Published on September 02, 2008 at 12:22pm

The first time I heard Englishman Johnny Flynn's amazing A Larum, I thought it sounded like Ray Davies working with the Pogues. What puts Flynn in such brilliant company as Davies, the Pogues, Richard Thompson, Billy Bragg and Mark Knopfler is his brilliant meshing of tradition and nouveau. Flynn sounds genuinely authentic, like he's some ancient beamed up from Stonehenge or Hadrian's Wall. His music often has a we've-been-screwed peasant rage that probably served Norman troops well at the Battle of Hastings in 1066. A busker as well as Shakespearean actor, the 25-year-old Flynn has visions of the alleys, cemeteries and squatter tenements peopled by the barely-getting-by.
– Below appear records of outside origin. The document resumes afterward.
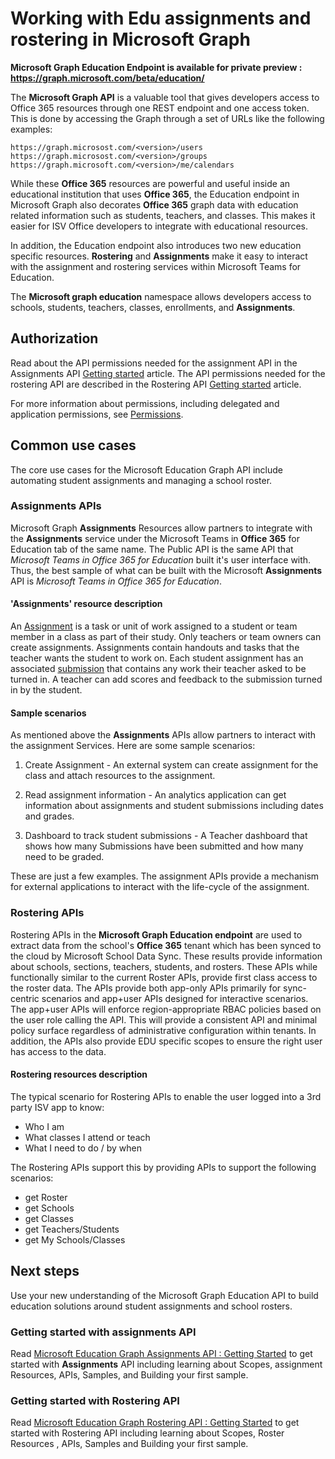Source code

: # Working with Edu assignments and rostering in Microsoft Graph


**Microsoft Graph Education Endpoint is available for private preview :
https://graph.microsoft.com/beta/education/**

The **Microsoft Graph API** is a valuable tool that gives developers access to Office 365 resources through one REST endpoint and one access token.  This is done by accessing the Graph through a set of URLs like the following examples:

    https://graph.microsost.com/<version>/users
    https://graph.microsost.com/<version>/groups
    https://graph.microsoft.com/<version>/me/calendars

While these **Office 365** resources are powerful and useful inside an educational institution that uses **Office 365**, the Education endpoint in Microsoft Graph also decorates **Office 365** graph data with education related information such as students, teachers, and classes. This makes it easier for ISV Office developers to integrate with educational resources.   

In addition, the Education endpoint also introduces two new education specific resources. **Rostering** and **Assignments** make it easy to interact with the assignment and rostering services within Microsoft Teams for Education.

The **Microsoft graph education** namespace allows developers access to schools, students, teachers, classes, enrollments, and **Assignments**.

## Authorization
 
Read about the API permissions needed for the assignment API in the Assignments API [Getting started](./Assignments/GettingStarted.md) article. The API permissions needed for the rostering API are described in the Rostering API [Getting started](./Rostering/GettingStarted.md) article.

For more information about permissions, including delegated and application permissions, see [Permissions](../../../concepts/permissions_reference.md). 

## Common use cases 

The core use cases for the Microsoft Education Graph API include automating student assignments and managing a school roster.

### Assignments APIs

Microsoft Graph **Assignments** Resources allow partners to integrate with the **Assignments** service under the Microsoft Teams in **Office 365** for Education tab of the same name.  The Public API is the same API that _Microsoft Teams in Office 365 for Education_ built it's user interface with.  Thus, the best sample of what can be built with the Microsoft **Assignments** API is _Microsoft Teams in Office 365 for Education_.  


#### 'Assignments' resource description 

An [Assignment](./Assignments/resources/educationassignmentresource.md) is a task or unit of work assigned to a student or team member in a class as part of their study.  Only teachers or team owners can create assignments.  Assignments contain handouts and tasks that the teacher wants the student to work on.  Each student assignment has an associated [submission](./Assignments/resources/educationsubmissionresource.md) that contains any work their teacher asked to be turned in. A teacher can add scores and feedback to the submission turned in by the student.


#### Sample scenarios
As mentioned above the **Assignments** APIs allow partners to interact with the assignment Services. Here are some sample scenarios:

1. Create Assignment  - An external system can create assignment for the class and attach resources to the assignment.

2. Read assignment information - An analytics application can get information about assignments and student submissions including dates and grades.

3. Dashboard to track student submissions - A Teacher dashboard that shows how many Submissions have been submitted and how many need to be graded.

These are just a few examples. The assignment APIs provide a mechanism for external applications to interact with the life-cycle of the assignment.



### Rostering APIs

Rostering APIs in the **Microsoft Graph Education endpoint** are used to extract data from the school's **Office 365** tenant which has been synced to the cloud by Microsoft School Data Sync. These results provide information about schools, sections, teachers, students, and rosters. These APIs while functionally similar to the current Roster APIs, provide first class access to the roster data. The APIs provide both app-only APIs primarily for sync-centric scenarios and app+user APIs designed for interactive scenarios.  The app+user APIs will enforce region-appropriate RBAC policies based on the user role calling the API.  This will provide a consistent API and minimal policy surface regardless of administrative configuration within tenants. In addition, the APIs also provide EDU specific scopes to ensure the right user has access to the data.

#### Rostering resources description
The typical scenario for Rostering APIs to enable the user logged into a 3rd party ISV app to know:
- Who I am
- What classes I attend or teach
- What I need to do / by when

The Rostering APIs support this by providing APIs to support the following scenarios:

- get Roster
- get Schools
- get Classes
- get Teachers/Students
- get My Schools/Classes






## Next steps
Use your new understanding of the Microsoft Graph Education API to build education solutions around student assignments and school rosters.

### Getting started with assignments API
Read [Microsoft Education Graph Assignments API :  Getting Started](./Assignments/GettingStarted.md) to get started with  **Assignments** API including learning about Scopes, assignment Resources, APIs, Samples, and Building your first sample.


### Getting started with Rostering API
Read [Microsoft Education Graph Rostering API :  Getting Started](./Rostering/GettingStarted.md) to get started with Rostering API including learning about Scopes, Roster Resources , APIs, Samples and Building your first sample.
The Shane McGowan-ish, spit-in-your-eye "Leftovers" sarcastically turns Dumpster diving for scraps of food into haute cuisine with an irascible, unstoppable chorus: "Leftovers is what I want, don't need no fine cuisine, give me a dime for bacon rind or slip me some of that old sardine." "Tickle Me Pink" is another headlong dash into brilliance, with a trance-inducing repetition that hangs in your brain long after the sound fades. A few tracks have an off-kilter oddness that may limit Flynn's success in the States, but all in all this is an impressive, smart album I suspect I'll be coming back to for years to come.